START RECORDS SUPPLIED
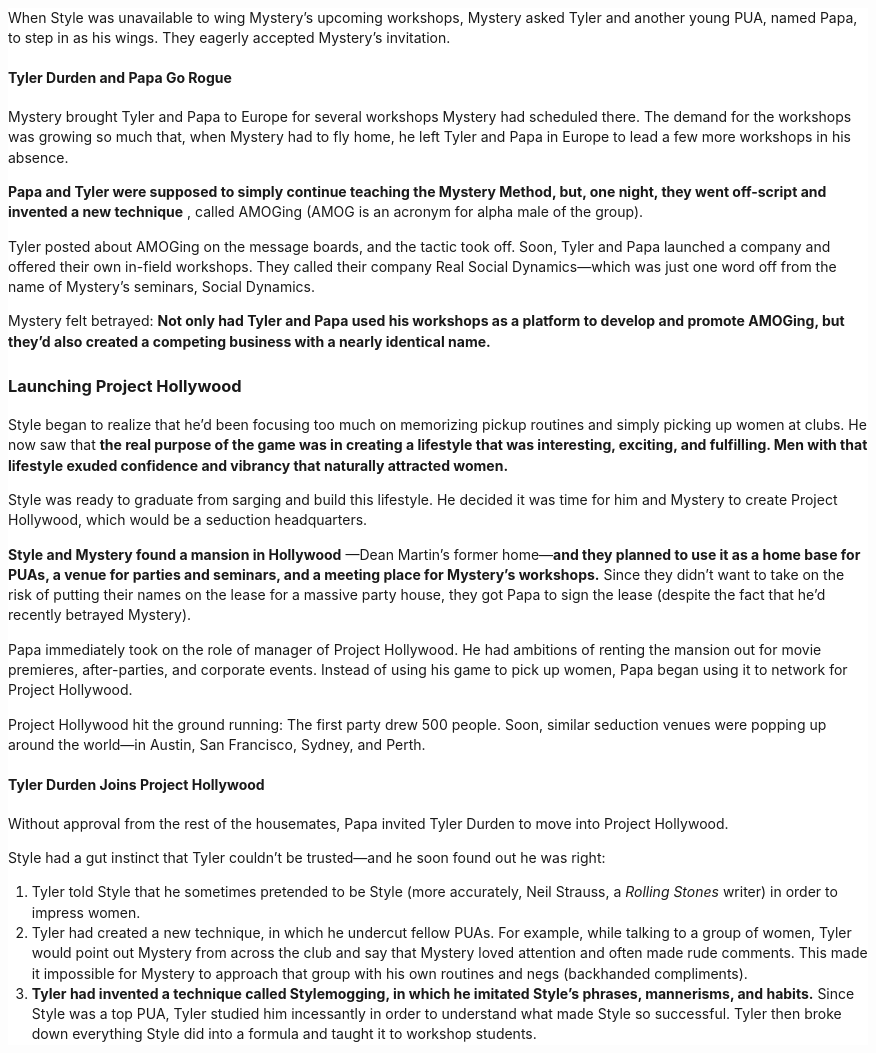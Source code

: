 When Style was unavailable to wing Mystery’s upcoming workshops, Mystery asked Tyler and another young PUA, named Papa, to step in as his wings. They eagerly accepted Mystery’s invitation.

#### Tyler Durden and Papa Go Rogue

Mystery brought Tyler and Papa to Europe for several workshops Mystery had scheduled there. The demand for the workshops was growing so much that, when Mystery had to fly home, he left Tyler and Papa in Europe to lead a few more workshops in his absence.

**Papa and Tyler were supposed to simply continue teaching the Mystery Method, but, one night, they went off-script and invented a new technique** , called AMOGing (AMOG is an acronym for alpha male of the group).

Tyler posted about AMOGing on the message boards, and the tactic took off. Soon, Tyler and Papa launched a company and offered their own in-field workshops. They called their company Real Social Dynamics—which was just one word off from the name of Mystery’s seminars, Social Dynamics.

Mystery felt betrayed: **Not only had Tyler and Papa used his workshops as a platform to develop and promote AMOGing, but they’d also created a competing business with a nearly identical name.**

### Launching Project Hollywood

Style began to realize that he’d been focusing too much on memorizing pickup routines and simply picking up women at clubs. He now saw that **the real purpose of the game was in creating a lifestyle that was interesting, exciting, and fulfilling. Men with that lifestyle exuded confidence and vibrancy that naturally attracted women.**

Style was ready to graduate from sarging and build this lifestyle. He decided it was time for him and Mystery to create Project Hollywood, which would be a seduction headquarters.

**Style and Mystery found a mansion in Hollywood** —Dean Martin’s former home—**and they planned to use it as a home base for PUAs, a venue for parties and seminars, and a meeting place for Mystery’s workshops.** Since they didn’t want to take on the risk of putting their names on the lease for a massive party house, they got Papa to sign the lease (despite the fact that he’d recently betrayed Mystery).

Papa immediately took on the role of manager of Project Hollywood. He had ambitions of renting the mansion out for movie premieres, after-parties, and corporate events. Instead of using his game to pick up women, Papa began using it to network for Project Hollywood.

Project Hollywood hit the ground running: The first party drew 500 people. Soon, similar seduction venues were popping up around the world—in Austin, San Francisco, Sydney, and Perth.

#### Tyler Durden Joins Project Hollywood

Without approval from the rest of the housemates, Papa invited Tyler Durden to move into Project Hollywood.

Style had a gut instinct that Tyler couldn’t be trusted—and he soon found out he was right:

  1. Tyler told Style that he sometimes pretended to be Style (more accurately, Neil Strauss, a _Rolling Stones_ writer) in order to impress women.
  2. Tyler had created a new technique, in which he undercut fellow PUAs. For example, while talking to a group of women, Tyler would point out Mystery from across the club and say that Mystery loved attention and often made rude comments. This made it impossible for Mystery to approach that group with his own routines and negs (backhanded compliments). 
  3. **Tyler had invented a technique called Stylemogging, in which he imitated Style’s phrases, mannerisms, and habits.** Since Style was a top PUA, Tyler studied him incessantly in order to understand what made Style so successful. Tyler then broke down everything Style did into a formula and taught it to workshop students.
END RECORDS SUPPLIED
WORK TO BE COMPLETED:
Please transcribe exactly the lines above from the line that has "Mystery felt betrayed: **Not" up to and including the line that has "### Launching Project Hollywood"; no other line belongs in the answer.

OUTPUT FOR THIS TASK:
Mystery felt betrayed: **Not only had Tyler and Papa used his workshops as a platform to develop and promote AMOGing, but they’d also created a competing business with a nearly identical name.**

### Launching Project Hollywood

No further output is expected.